# MARTA Chooses Clifton and I-20 corridor preferred options



## MattW (Mar 21, 2012)

MARTA has finally selected its Locally Preferred Alternatives for both the I-20 East corridor and the Clifton

corridor.

http://itsmarta.com/I20-east-corr.aspx

The Clifton corridor is a transit corridor that branches off south of the Lindbergh station and runs through the Emory campus to the Avondale transit station. There were several proposals MARTA was considering including Heavy Rail, Light Rail, and Bus Rapid transit. All of the options would use a mix of dedicated right of way and in-street running along the length of the corridor. The only major difference between them is that the Heavy Rail option would have terminated at North Decatur and required a cross-platform transfer to continue to Avondale from Lindbergh. The option that has been selected is Light Rail transit all the way from Avondale to Lindbergh. After some consideration, I personally think this was the better option as Light Rail or Bus Rapid Transit would have to be used anyways between Avondale and North Decatur Road. I would have liked the option to run trains directly from the airport and Atlanta to Emory which the heavy rail option would have potentially allowed, but the fewer the transfers, the better. The total cost for this is expected to be $700,000,000 which will be entirely funded by the T-SPLOST if it passes.

Now, the I-20 East corridor is the one that's more important to me. I live just off its planned eastern terminus, Stonecrest mall so I'd definitely make the 10 minute drive to get to the train to reach Atlanta (assuming they build this thing while I still live out here  ).
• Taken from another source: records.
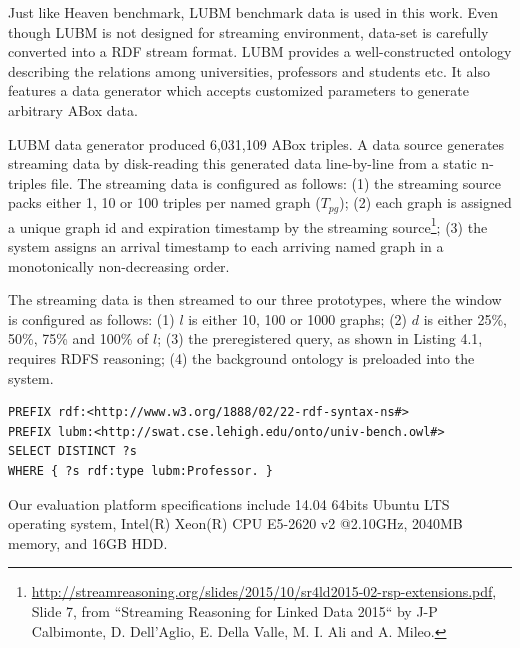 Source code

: Just like Heaven benchmark, LUBM benchmark\cite{guo2005lubm} data is used in this work. 
Even though LUBM is not designed for streaming environment, data-set is carefully converted into a RDF stream format. 
LUBM provides a well-constructed ontology describing the relations among universities, professors and students etc.
It also features a data generator which accepts customized parameters to generate arbitrary ABox data.

LUBM data generator produced 6,031,109 ABox triples. 
A data source generates streaming data by disk-reading this generated data line-by-line from a static n-triples file.
The streaming data is configured  as follows:
(1) the streaming source packs either 1, 10 or 100 triples per named graph ($T_{pg}$);
(2) each graph is assigned a unique graph id and expiration timestamp by the streaming source\footnote{\url{http://streamreasoning.org/slides/2015/10/sr4ld2015-02-rsp-extensions.pdf}, Slide 7, from ``Streaming Reasoning for Linked Data 2015`` by J-P Calbimonte, D. Dell'Aglio, E. Della Valle, M. I. Ali and A. Mileo.};
(3) the system assigns an arrival timestamp to each arriving named graph in a monotonically non-decreasing order.

The streaming data is then streamed to our three prototypes, where the window is configured as follows:
(1) $l$ is either 10, 100 or 1000 graphs;
(2) $d$ is either 25\%, 50\%, 75\% and 100\% of $l$;
(3) the preregistered query, as shown in Listing 4.1, requires RDFS reasoning;
(4) the background ontology is preloaded into the system.

\begin{lstlisting}[language=SPARQL,caption=SPARQL Query,basicstyle=\small,frame=single]
PREFIX rdf:<http://www.w3.org/1888/02/22-rdf-syntax-ns#>
PREFIX lubm:<http://swat.cse.lehigh.edu/onto/univ-bench.owl#>
SELECT DISTINCT ?s
WHERE { ?s rdf:type lubm:Professor. }
\end{lstlisting}

Our evaluation platform specifications include 14.04 64bits Ubuntu LTS operating system, Intel(R) Xeon(R) CPU E5-2620 v2 @2.10GHz, 2040MB memory, and 16GB HDD. 

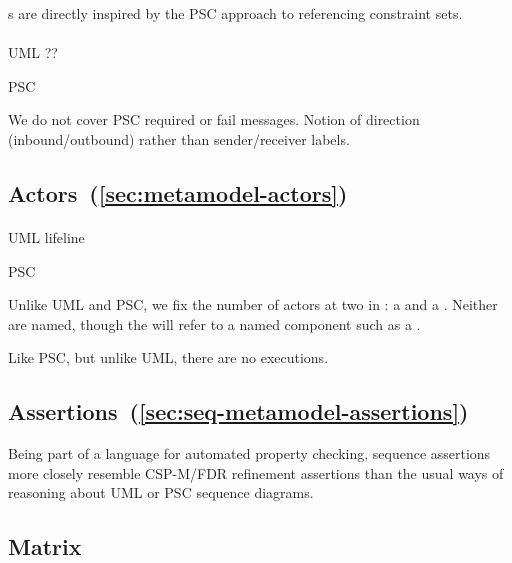 \mrefmessageset s are directly inspired by the PSC approach to referencing constraint sets.

\paragraph{\mmessagespec}
\begin{featset}
\item[UML] ??
\item[PSC] 
\end{featset}

We do not cover PSC required or fail messages.
Notion of direction (inbound/outbound) rather than sender/receiver labels.

\subsection{Actors~(\ref{sec:metamodel-actors})}

\paragraph{\mactor}
\begin{featset}
\item[UML] lifeline
\item[PSC] 
\end{featset}

Unlike UML and PSC, we fix the number of actors at two
 in \langname: a \mtarget{} and a \mworld{}.
Neither are named, though the \mtarget{} will refer to a
named component such as a \mrcmodule.

Like PSC, but unlike UML, there are no executions.

\subsection{Assertions~(\ref{sec:seq-metamodel-assertions})}

Being part of a language for automated property checking,
\langname{} sequence assertions more closely resemble CSP-M/FDR refinement
assertions than the usual ways of reasoning about UML or PSC sequence diagrams.

\subsection{Matrix}

\newcommand\rot{\rotatebox{90}}
\newcommand\matding[1]{{\small#1}}
\newcommand\OK{\matding{\checkmark}}
\newcommand\ISH{\matding{E}}
\newcommand\NO{\matding{\(\bullet\)}}
\newcommand\SOON{\matding{\(\circ\)}}
\newcommand\NA{\matding{n/a}}
\newcommand\INTIMED{\matding{T}}
\newcommand\INPROB{\matding{P}}

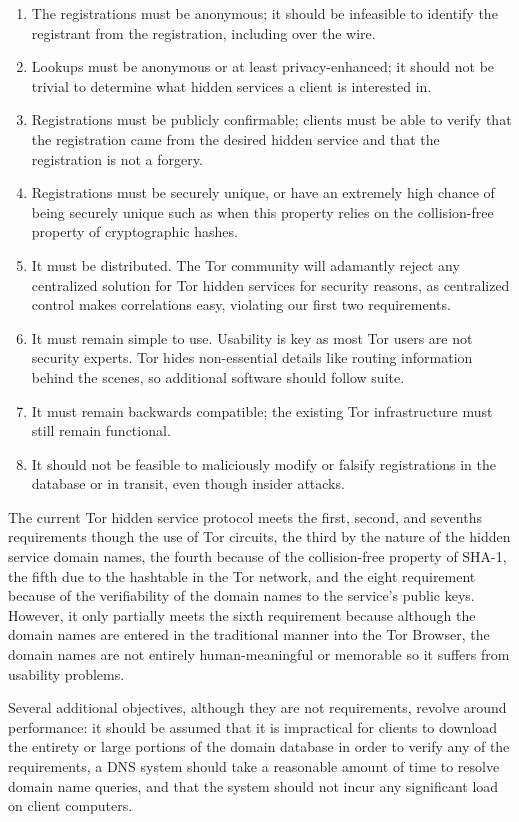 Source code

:\begin{enumerate}
	\item The registrations must be anonymous; it should be infeasible to identify the registrant from the registration, including over the wire.
	\item Lookups must be anonymous or at least privacy-enhanced; it should not be trivial to determine what hidden services a client is interested in.
	\item Registrations must be publicly confirmable; clients must be able to verify that the registration came from the desired hidden service and that the registration is not a forgery.
	\item Registrations must be securely unique, or have an extremely high chance of being securely unique such as when this property relies on the collision-free property of cryptographic hashes.
	\item It must be distributed. The Tor community will adamantly reject any centralized solution for Tor hidden services for security reasons, as centralized control makes correlations easy, violating our first two requirements.
	\item It must remain simple to use. Usability is key as most Tor users are not security experts. Tor hides non-essential details like routing information behind the scenes, so additional software should follow suite.
	\item It must remain backwards compatible; the existing Tor infrastructure must still remain functional.
	\item It should not be feasible to maliciously modify or falsify registrations in the database or in transit, even though insider attacks.
\end{enumerate}

The current Tor hidden service protocol meets the first, second, and sevenths requirements though the use of Tor circuits, the third by the nature of the hidden service domain names, the fourth because of the collision-free property of SHA-1, the fifth due to the hashtable in the Tor network, and the eight requirement because of the verifiability of the domain names to the service's public keys. However, it only partially meets the sixth requirement because although the domain names are entered in the traditional manner into the Tor Browser, the domain names are not entirely human-meaningful or memorable so it suffers from usability problems. 

Several additional objectives, although they are not requirements, revolve around performance: it should be assumed that it is impractical for clients to download the entirety or large portions of the domain database in order to verify any of the requirements, a DNS system should take a reasonable amount of time to resolve domain name queries, and that the system should not incur any significant load on client computers.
The 6 alternatives being considered boiled down to heavy rail direct to Atlanta, heavy rail merging with the existing line east of Atlanta, light rail on either alignment, BRT direct to Atlanta, and reavy rail off the end of the Blue Line terminus, Indian Creek. The option I was hoping for (and expressed during the public comment period to MARTA) was the Heavy Rail direct to Atlanta which would give a 36 minute trip time to Five Points, and 42 minutes to Arts Center (Amtrak, Cobb County Transit) and a one-seat ride as far as Lindbergh. However, the option that won out was the final option to extend the line from Indian Creek down I-285, then out along I-20 with BRT from Wesley Chapel (I/20/I-285 interchange) direct into Atlanta with a travel time of 40 and 48 minutes respectively. I can't figure out however if these times are for traveling completely by train, or taking the train/bus option, or if the numbers are the same for both.

My feelings about this are mixed. While I'm glad that transit will finally reach along I-20, and will arrive quicker than the other rail options, I'm unsure about the longer travel times and less direct route as well as the existing line. In the documents I've read online, it appears that that plan was or is to run some type of express service from Indian Creek to Atlanta stopping at only a handful of the existing stations. The entire line to H.E. Holmes is double track and the Candler Park (King Memorial most of the day) to Ashby segment already hosts a second (Green) line. Unless MARTA plans to reduce frequencies on the Blue and Green lines in order to slot-in new express service, I'm not sure if the current infrastructure can support more trains running at the same 15 minute headways (7.5 minute Candler-Ashby) (dropping to 5 minute?) without adding at least a third track which I doubt there's much room to do. The cost for this project is expected to cost $1.78 Billion of which $225,000,000 appears to be set aside in the upcoming T-SPLOST referendum if it passes.


----------



## MattW (Sep 5, 2012)

Bit of a bump here, MARTA has released details of the I-20 East project in anticipation of the start of the Environmental Review which is necessary to apply for Federal funding (likely, the FTA's "New Starts" program). The details hold no real surprises. Unlike what I may have indicated, it appears the Heavy Rail portion will be an extension of the Green line. Currently, the Green line runs from Bankhead to King Memorial most of the day with service to far as Edgewood/Candler Park during the rush hours. Under the plan, the Green line would run from Bankhead to Georgia State station as normal, then run express stopping at Decatur, Kensington, then Indian Creek, and turning south and serving all the new outlying stations with the blue line terminating at Indian Creek as it does now.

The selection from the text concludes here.